TASK STATEMENT: Where does the string "template" appear in the material? Copy each line that holds it.

DATA RECORDS:
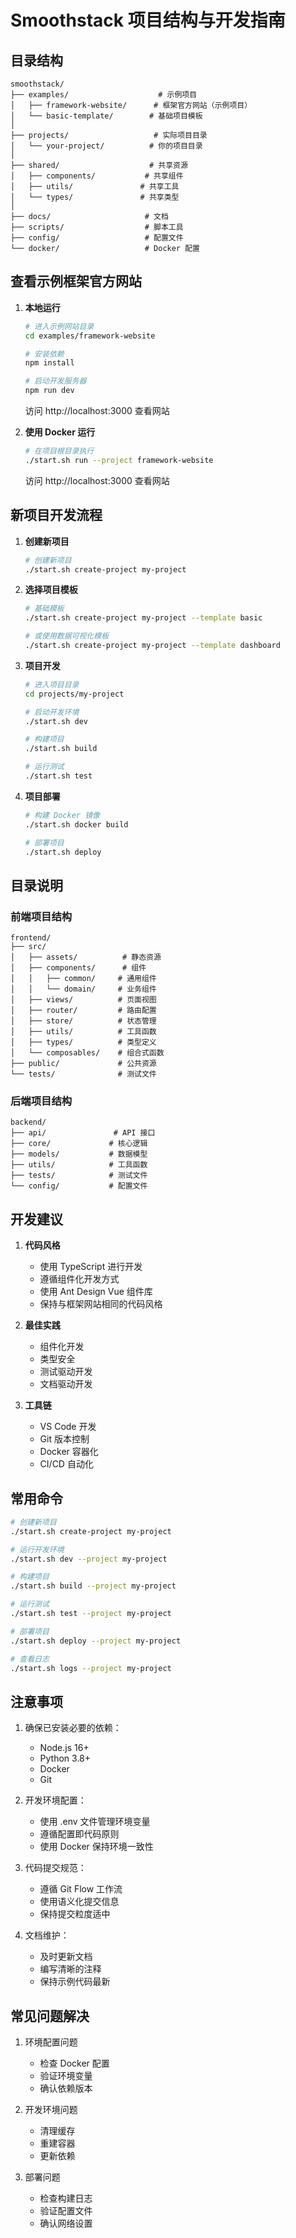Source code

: # Smoothstack 项目结构与开发指南

## 目录结构

```
smoothstack/
├── examples/                    # 示例项目
│   ├── framework-website/      # 框架官方网站（示例项目）
│   └── basic-template/        # 基础项目模板
│
├── projects/                   # 实际项目目录
│   └── your-project/          # 你的项目目录
│
├── shared/                    # 共享资源
│   ├── components/           # 共享组件
│   ├── utils/               # 共享工具
│   └── types/               # 共享类型
│
├── docs/                     # 文档
├── scripts/                  # 脚本工具
├── config/                   # 配置文件
└── docker/                   # Docker 配置
```

## 查看示例框架官方网站

1. **本地运行**
   ```bash
   # 进入示例网站目录
   cd examples/framework-website

   # 安装依赖
   npm install

   # 启动开发服务器
   npm run dev
   ```
   访问 http://localhost:3000 查看网站

2. **使用 Docker 运行**
   ```bash
   # 在项目根目录执行
   ./start.sh run --project framework-website
   ```
   访问 http://localhost:3000 查看网站

## 新项目开发流程

1. **创建新项目**
   ```bash
   # 创建新项目
   ./start.sh create-project my-project
   ```

2. **选择项目模板**
   ```bash
   # 基础模板
   ./start.sh create-project my-project --template basic

   # 或使用数据可视化模板
   ./start.sh create-project my-project --template dashboard
   ```

3. **项目开发**
   ```bash
   # 进入项目目录
   cd projects/my-project

   # 启动开发环境
   ./start.sh dev

   # 构建项目
   ./start.sh build

   # 运行测试
   ./start.sh test
   ```

4. **项目部署**
   ```bash
   # 构建 Docker 镜像
   ./start.sh docker build

   # 部署项目
   ./start.sh deploy
   ```

## 目录说明

### 前端项目结构
```
frontend/
├── src/
│   ├── assets/          # 静态资源
│   ├── components/      # 组件
│   │   ├── common/     # 通用组件
│   │   └── domain/     # 业务组件
│   ├── views/          # 页面视图
│   ├── router/         # 路由配置
│   ├── store/          # 状态管理
│   ├── utils/          # 工具函数
│   ├── types/          # 类型定义
│   └── composables/    # 组合式函数
├── public/             # 公共资源
└── tests/              # 测试文件
```

### 后端项目结构
```
backend/
├── api/               # API 接口
├── core/             # 核心逻辑
├── models/           # 数据模型
├── utils/            # 工具函数
├── tests/            # 测试文件
└── config/           # 配置文件
```

## 开发建议

1. **代码风格**
   - 使用 TypeScript 进行开发
   - 遵循组件化开发方式
   - 使用 Ant Design Vue 组件库
   - 保持与框架网站相同的代码风格

2. **最佳实践**
   - 组件化开发
   - 类型安全
   - 测试驱动开发
   - 文档驱动开发

3. **工具链**
   - VS Code 开发
   - Git 版本控制
   - Docker 容器化
   - CI/CD 自动化

## 常用命令

```bash
# 创建新项目
./start.sh create-project my-project

# 运行开发环境
./start.sh dev --project my-project

# 构建项目
./start.sh build --project my-project

# 运行测试
./start.sh test --project my-project

# 部署项目
./start.sh deploy --project my-project

# 查看日志
./start.sh logs --project my-project
```

## 注意事项

1. 确保已安装必要的依赖：
   - Node.js 16+
   - Python 3.8+
   - Docker
   - Git

2. 开发环境配置：
   - 使用 .env 文件管理环境变量
   - 遵循配置即代码原则
   - 使用 Docker 保持环境一致性

3. 代码提交规范：
   - 遵循 Git Flow 工作流
   - 使用语义化提交信息
   - 保持提交粒度适中

4. 文档维护：
   - 及时更新文档
   - 编写清晰的注释
   - 保持示例代码最新

## 常见问题解决

1. 环境配置问题
   - 检查 Docker 配置
   - 验证环境变量
   - 确认依赖版本

2. 开发环境问题
   - 清理缓存
   - 重建容器
   - 更新依赖

3. 部署问题
   - 检查构建日志
   - 验证配置文件
   - 确认网络设置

FINISHED EXERCISE:
│   └── basic-template/        # 基础项目模板
   ./start.sh create-project my-project --template basic
   ./start.sh create-project my-project --template dashboard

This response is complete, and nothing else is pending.